Prajurit Pusdikter Diganjar Penghargaan Karena Berhasil Lumpuhkan Komplotan Begal

93
Prajurit Pusdikter Diganjar Penghargaan Karena Berhasil Lumpuhkan Komplotan Begal

Berkat aksi heroik dalam menangkap dan mengamankan kelompok begal, Kopda M Ramdhan Hidayat dan Praka Hermanto diganjar dengan penghargaan dan uang pembinaan. Dua prajurit TNI Angkatan Darat yang bertugas di Pusat Pendidikan Teritorial (Pusdikter) itu berhasil melumpuhkan empat pelaku pencurian, kendati sempat ditodongkan pistol oleh pelaku.

Pemberian pengharagaan kepada Ramdhan dan Hermanto dilakukan langsung oleh Komandan Pusdikter Kol. Inf. Rochadi dalam apel pagi di Pusdikter, Jalan Gadobangkong, Kabupaten Bandung Barat, Rabu 23 Agustus 2017. Diharapkan, pemberian penghargaan tersebut dapat memotivasi para prajurit Pustikter agar selalu sigap dalam melindungi rakyat.

“Intinya, saya ingin memberikan apresiasi, sehingga keteladanan mereka dapat dicontoh oleh prajurit lainnya. Penghargaan itu buat memotivasi prajurit yang lain. Jadi anggota TNI tidak boleh apatis, karena kejahatan itu bisa terjadi di mana saja. Kalau kami peduli dan sigap, rakyat juga akan merasa aman,” kata Rochadi, seusai memberikan penghargaan.

Sebagai bagian dari TNI, dia menekankan, sudah menjadi kewajiban seluruh prajurit untuk melindungi rakyat. Dengan melihat situasi dan kondisi di lapangan, terkadang kewajiban itu perlu dijalankan dengan inisiatif dan spontanitas. “Yang penting, setiap ada kejadian atau tindakan, dilaporkan kepada atasan. Biar informasinya diketahui juga oleh pimpinan,” ujarnya.

Aksi Ramdhan dan Hermanto dalam melumpuhkan empat penyamun itu terjadi pada Minggu 20 Agustus 2017 siang, sekitar jam 13.15. Penangkapan begal itu direkam oleh seseorang dan diunggah ke media sosial, sehingga menjadi viral.
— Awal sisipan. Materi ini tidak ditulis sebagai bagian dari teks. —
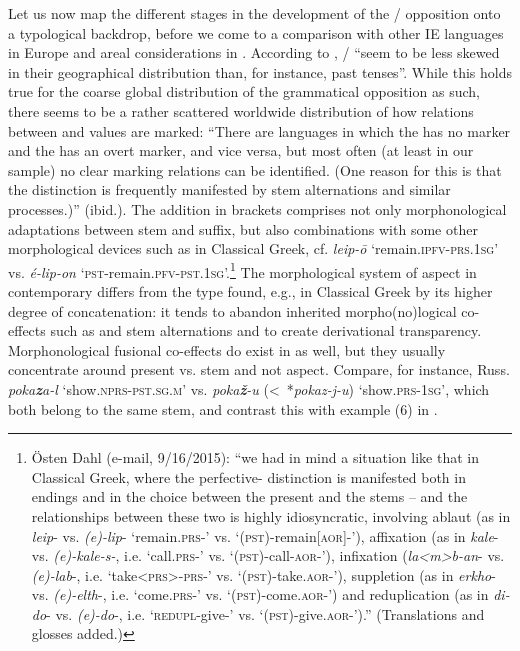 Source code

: \documentclass[output=paper]{langsci/langscibook}
\begin{document}
Let us now map the different stages in the development of the  / opposition onto a typological backdrop, before we come to a comparison with other IE languages in Europe and areal considerations in .
According to \citet{wals-65}%
, /  “seem to be less skewed in their geographical distribution than, for instance, past tenses”. 
While this holds true for the coarse global distribution of the grammatical opposition as such, there seems to be a rather scattered worldwide distribution of how relations between  and  values are marked: “There are languages in which the  has no marker and the  has an overt marker, and vice versa, but most often (at least in our sample) no clear marking relations can be identified. (One reason for this is that the distinction is frequently manifested by stem alternations and similar processes.)” (ibid.). The addition in brackets comprises not only morphonological adaptations between stem and suffix, but also combinations with some other morphological devices such as  in Classical Greek, cf. \textit{leip-\=o} ‘remain.\textsc{ipfv}-\textsc{prs.1sg}’ vs. \textit{é-lip-on} ‘\textsc{pst}-remain.\textsc{pfv-pst.1sg}’.\footnote{Östen Dahl (e-mail, 9/16/2015): “we had in mind a situation like that in Classical Greek, where the perfective- distinction is manifested both in endings and in the choice between the present and the  stems – and the relationships between these two is highly idiosyncratic, involving ablaut (as in \textit{leip}- vs. \textit{(e)-lip}- ‘remain.\textsc{prs}-’ vs. ‘(\textsc{pst)}-remain[\textsc{aor]-}’), affixation (as in \textit{kale}- vs. \textit{(e)-kale-s-}, i.e. ‘call.\textsc{prs}-’ vs. ‘(\textsc{pst)}-call-\textsc{aor-}’), infixation (\textit{la<m{\textgreater}b-an}- vs. \textit{(e)-lab}-, i.e. ‘take<\textsc{prs}{\textgreater}-\textsc{prs}-’ vs. ‘(\textsc{pst)}-take.\textsc{aor-}’), suppletion (as in \textit{erkho}- vs. \textit{(e)-elth}-, i.e. ‘come.\textsc{prs}-’ vs. ‘(\textsc{pst)}-come.\textsc{aor-}’) and reduplication (as in \textit{di-do}- vs. \textit{(e)-do}-, i.e. ‘\textsc{redupl}-give-’ vs. ‘(\textsc{pst)}-give.\textsc{aor-}’).” (Translations and glosses added.)}  The morphological system of aspect in contemporary  differs from the type found, e.g., in Classical Greek by its higher degree of concatenation: it tends to abandon inherited morpho(no)logical co-effects such as  and stem alternations and to create derivational transparency. Morphonological fusional co-effects do exist in  as well, but they usually concentrate around present vs.  stem  and not aspect. Compare, for instance, Russ. \textit{poka\textbf{{z}}a-l} ‘show.\textsc{nprs-pst.sg.m}’ vs. \textit{poka\textbf{{ž}}-u} (<~*\textit{pokaz-j-u}) ‘show.\textsc{prs-1sg}’, which both belong to the same  stem, and contrast this with example (6) in .
\end{document}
Ramdhan menceritakan, penangkapan keempat pelaku kejahatan itu bermula kedika dia sedang berjaga di Pusdikter. Dia mendengar sejumlah warga berteriak maling dan mengejar sebuah mobil berplat B. Mobil itu melaju kencang dari arah Cimareme menuju Cimahi, sehingga membahayakan para pengguna jalan yang lain. Ramdhan lantas berinisiatif ikut mengejar mobil itu, dengan mengajak Hermanto.

“Kami mengejarnya pakai motor. Orang-orang juga ikut mengejarnya. Pas di perbatasan Kota Cimahi dengan Kabupaten Bandung Barat, kami bisa mendekati mobil itu. Dari samping mobil, saya kemudian menyuruh mereka menepikan mobil. Namun, seorang pelaku membuka kaca mobil dan menodongkan senjata. Teman saya bilang, ‘Bang, kita bisa mati kalau begini.’ Akhirnya, saya mundur buat jaga jarak, tapi tetap mengikuti mobil itu,” kata Ramdhan.

Memasuki wilayah Cimahi, kondisi lalu lintas kebetulan sedang cukup padat. Mobil yang digunakan para penyamun itu akhirnya terdesak. Di pertigaan Jalan Amir Machmud-Jalan Sangkuriang, mobil itu menabrak pembatas jalan. Bahkan, mobil itu sebelumnya sempat menabrak motor yang ditumpangi pelajar. Setelah mobil terhenti, ternyata keempat pelaku di dalam mobil masih belum menyerah.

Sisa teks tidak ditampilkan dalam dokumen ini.